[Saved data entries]
|---|
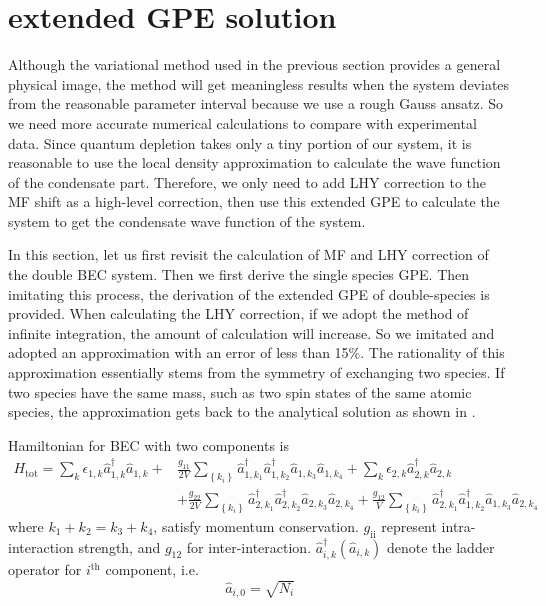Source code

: \section{extended GPE solution}
\label{sec:eGPE}

Although the variational method used in the previous section provides a general physical image, the method will get meaningless results when the system deviates from the reasonable parameter interval because we use a rough Gauss ansatz. So we need more accurate numerical calculations to compare with experimental data. Since quantum depletion takes only a tiny portion of our system, it is reasonable to use the local density approximation to calculate the wave function of the condensate part. Therefore, we only need to add LHY correction to the MF shift as a high-level correction, then use this extended GPE to calculate the system to get the condensate wave function of the system.

In this section, let us first revisit the calculation of MF and LHY correction of the double BEC system. Then we first derive the single species GPE. Then imitating this process, the derivation of the extended GPE of double-species is provided. When calculating the LHY correction, if we adopt the method of infinite integration, the amount of calculation will increase. So we imitated \cite{Minardi2019} and adopted an approximation with an error of less than 15\%. The rationality of this approximation essentially stems from the symmetry of exchanging two species. If two species have the same mass, such as two spin states of the same atomic species, the approximation gets back to the analytical solution as shown in \cite{petrov2015}.

Hamiltonian for BEC with two components is
\begin{equation}
\begin{split}
H_{\text{tot}}=\sum_k\epsilon_{1,k}\hat{a}_{1,k}^\dagger\hat{a}_{1,k}+&\frac{g_{11}}{2V}\sum_{\left\{k_i\right\}}\hat{a}_{1,k_1}^\dagger\hat{a}_{1,k_2}^\dagger\hat{a}_{1,k_3}\hat{a}_{1,k_4}+\sum_k\epsilon_{2,k}\hat{a}_{2,k}^\dagger\hat{a}_{2,k}\\
&+\frac{g_{22}}{2V}\sum_{\left\{k_i\right\}}\hat{a}_{2,k_1}^\dagger\hat{a}_{2,k_2}^\dagger\hat{a}_{2,k_3}\hat{a}_{2,k_4}+\frac{g_{12}}{V}\sum_{\left\{k_i\right\}}\hat{a}_{2,k_1}^\dagger\hat{a}_{1,k_2}^\dagger\hat{a}_{1,k_3}\hat{a}_{2,k_4}
\end{split}
\end{equation}
where $k_1+k_2=k_3+k_4$, satisfy momentum conservation. $g_{\text{ii}}$ represent intra-interaction strength, and $g_{12}$ for inter-interaction. $\hat{a}_{i,k}^\dagger(\hat{a}_{i,k})$ denote the ladder operator for $i^{\text{th}}$ component, i.e. 
\begin{equation}
\hat{a}_{i,0}=\sqrt{N_i}
\end{equation}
|---|
YOUR INSTRUCTIONS: The answer must consist of every line from the entries that holds the string "solution".

OUTPUT OF THE EXERCISE:
: \section{extended GPE solution}
In this section, let us first revisit the calculation of MF and LHY correction of the double BEC system. Then we first derive the single species GPE. Then imitating this process, the derivation of the extended GPE of double-species is provided. When calculating the LHY correction, if we adopt the method of infinite integration, the amount of calculation will increase. So we imitated \cite{Minardi2019} and adopted an approximation with an error of less than 15\%. The rationality of this approximation essentially stems from the symmetry of exchanging two species. If two species have the same mass, such as two spin states of the same atomic species, the approximation gets back to the analytical solution as shown in \cite{petrov2015}.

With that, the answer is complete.